Reading time: 4 minutes
It is perfectly understandable to be anxious about what would seem a long list of’ do’s and don’ts’ when visiting Japan, after all, it’s essential to follow the expectations of Japanese society in order to keep harmony and avoid the ‘disapproving stare’, but it doesn’t have to be overwhelming. Below, you’ll find my quick read ‘Survival Guide to Japan: Don’t Do That!’ which includes top tips about some of the more common mistakes performed by tourists and how you can avoid them.
Keep It Down.
“ Tanya got fingered for a KitKat! “
How do you feel when you’re involuntarily involved in someone else’s loud and private phone call when on the train? Switch your device to silent and never take an incoming call when using public transportation in Japan; don’t be the individual who shares the previous night’s events with, “Tanya got fingered for a KitKat!”. Riding in a carriage in Japan can be rather unusual and unfamiliar to us foreigners with the absolute stillness and absence of sound, but be mindful that many Japanese commuters who work long days and travel long distances use this time to sleep; consideration for others is hugely important in Japan and basic common courtesy.
Consideration to volume isn’t exclusive to public transportation, in fact, you should maintain a respectful level of volume wherever you are to avoid creating a self-image of, ‘loud and foreign’, so don’t shout across a crowd or store to get your friends attention, instead opt for physically approaching them and saying, “we need to top up on KitKats“.
TIP: If in doubt, use your ‘indoor voice’, and remember, never talk on the phone when using public transportation.

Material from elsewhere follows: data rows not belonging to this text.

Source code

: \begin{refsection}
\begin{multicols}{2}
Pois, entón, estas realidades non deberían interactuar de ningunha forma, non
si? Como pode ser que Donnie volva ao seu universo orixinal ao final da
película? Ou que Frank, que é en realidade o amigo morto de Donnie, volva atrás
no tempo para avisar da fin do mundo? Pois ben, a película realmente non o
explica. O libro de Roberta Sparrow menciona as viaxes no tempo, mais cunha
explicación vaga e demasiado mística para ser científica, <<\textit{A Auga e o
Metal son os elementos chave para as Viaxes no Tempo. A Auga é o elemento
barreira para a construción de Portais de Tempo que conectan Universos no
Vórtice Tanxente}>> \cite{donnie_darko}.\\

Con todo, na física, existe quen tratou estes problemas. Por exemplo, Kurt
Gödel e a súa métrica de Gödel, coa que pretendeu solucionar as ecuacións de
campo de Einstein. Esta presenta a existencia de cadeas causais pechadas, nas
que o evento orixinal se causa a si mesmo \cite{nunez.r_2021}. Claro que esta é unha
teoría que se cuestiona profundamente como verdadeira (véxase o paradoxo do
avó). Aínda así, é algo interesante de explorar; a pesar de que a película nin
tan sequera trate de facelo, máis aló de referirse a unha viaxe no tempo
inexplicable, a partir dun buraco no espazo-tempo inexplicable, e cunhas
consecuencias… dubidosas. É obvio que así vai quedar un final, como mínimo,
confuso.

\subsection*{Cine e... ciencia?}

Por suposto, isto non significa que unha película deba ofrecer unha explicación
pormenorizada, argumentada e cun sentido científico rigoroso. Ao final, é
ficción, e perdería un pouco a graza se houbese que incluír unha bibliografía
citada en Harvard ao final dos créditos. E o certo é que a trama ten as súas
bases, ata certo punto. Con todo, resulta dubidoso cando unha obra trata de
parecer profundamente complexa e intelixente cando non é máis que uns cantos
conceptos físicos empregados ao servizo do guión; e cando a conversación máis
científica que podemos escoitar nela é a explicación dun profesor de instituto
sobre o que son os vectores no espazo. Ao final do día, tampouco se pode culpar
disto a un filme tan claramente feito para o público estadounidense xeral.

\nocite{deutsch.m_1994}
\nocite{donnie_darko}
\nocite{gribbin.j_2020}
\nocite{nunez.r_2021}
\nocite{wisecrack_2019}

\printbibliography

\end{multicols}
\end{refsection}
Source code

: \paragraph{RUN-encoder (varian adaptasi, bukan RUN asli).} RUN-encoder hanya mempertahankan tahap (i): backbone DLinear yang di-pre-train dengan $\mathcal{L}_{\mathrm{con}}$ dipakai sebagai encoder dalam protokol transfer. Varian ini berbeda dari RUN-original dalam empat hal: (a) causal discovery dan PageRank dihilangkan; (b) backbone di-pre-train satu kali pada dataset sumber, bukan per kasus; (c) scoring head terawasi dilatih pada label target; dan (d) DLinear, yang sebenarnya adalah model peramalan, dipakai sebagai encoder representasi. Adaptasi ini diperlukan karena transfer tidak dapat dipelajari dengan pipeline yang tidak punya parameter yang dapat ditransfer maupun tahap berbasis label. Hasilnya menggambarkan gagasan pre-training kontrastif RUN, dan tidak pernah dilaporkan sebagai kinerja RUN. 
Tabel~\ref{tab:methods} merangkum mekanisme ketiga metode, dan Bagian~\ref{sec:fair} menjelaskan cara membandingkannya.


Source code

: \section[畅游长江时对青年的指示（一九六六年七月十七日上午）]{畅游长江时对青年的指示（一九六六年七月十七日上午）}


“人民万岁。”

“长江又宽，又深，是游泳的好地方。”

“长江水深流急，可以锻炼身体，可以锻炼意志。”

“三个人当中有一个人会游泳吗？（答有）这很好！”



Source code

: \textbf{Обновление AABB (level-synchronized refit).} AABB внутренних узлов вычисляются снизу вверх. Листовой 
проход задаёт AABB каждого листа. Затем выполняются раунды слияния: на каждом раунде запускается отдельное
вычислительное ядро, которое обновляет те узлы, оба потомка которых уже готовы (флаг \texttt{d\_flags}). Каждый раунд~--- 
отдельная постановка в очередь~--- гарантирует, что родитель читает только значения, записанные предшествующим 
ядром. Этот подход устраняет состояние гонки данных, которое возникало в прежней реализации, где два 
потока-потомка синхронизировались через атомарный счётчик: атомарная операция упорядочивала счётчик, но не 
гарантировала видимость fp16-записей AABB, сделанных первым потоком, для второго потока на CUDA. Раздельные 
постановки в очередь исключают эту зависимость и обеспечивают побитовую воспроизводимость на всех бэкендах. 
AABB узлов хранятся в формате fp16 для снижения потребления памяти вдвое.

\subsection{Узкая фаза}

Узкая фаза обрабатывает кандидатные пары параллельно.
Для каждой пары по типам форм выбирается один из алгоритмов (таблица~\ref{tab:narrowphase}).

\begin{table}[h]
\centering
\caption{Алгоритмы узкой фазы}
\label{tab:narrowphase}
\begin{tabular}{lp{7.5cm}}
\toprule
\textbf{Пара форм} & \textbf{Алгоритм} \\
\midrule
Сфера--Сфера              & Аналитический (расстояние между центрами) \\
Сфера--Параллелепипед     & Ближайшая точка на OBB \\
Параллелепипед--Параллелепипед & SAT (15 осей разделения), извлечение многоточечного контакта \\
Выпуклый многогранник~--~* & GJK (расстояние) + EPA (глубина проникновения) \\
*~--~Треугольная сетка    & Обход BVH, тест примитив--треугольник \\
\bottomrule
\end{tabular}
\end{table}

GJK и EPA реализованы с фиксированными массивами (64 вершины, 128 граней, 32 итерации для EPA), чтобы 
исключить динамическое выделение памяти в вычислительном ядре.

“ selling drinks, snacks, cigarettes and even used thongs “
In public, Japanese people never walk and eat, instead, when buying food from a convenience store they’ll stand outside the front, eat or drink there, and then use the bins provided by the store. Why? In Japan, there is a conscious effort to keep the streets clean from litter, plus, there is a shortage of public trash cans (learn why here), but despite this paradox, the streets are absolutely spotless. What if I buy from a vending machine? In Japan, you will find plenty of vending machines, 5.52 million to be exact, selling everything from, drinks, snacks, cigarettes and even used thongs in some places. If you buy something from a vending machine, you should consume/smell your purchased product there and most importantly, discard of it there. All vending machines have a bin next to them so you can dump your packaging, and do note that these are usually the only public bins available, so dump what evidence you can when an opportunity presents itself.
TIP: If public bins aren’t available anywhere nearby, Japanese people take their rubbish home with them, so consider taking a small plastic bag to put inside your handbag/rucksack for storing litter.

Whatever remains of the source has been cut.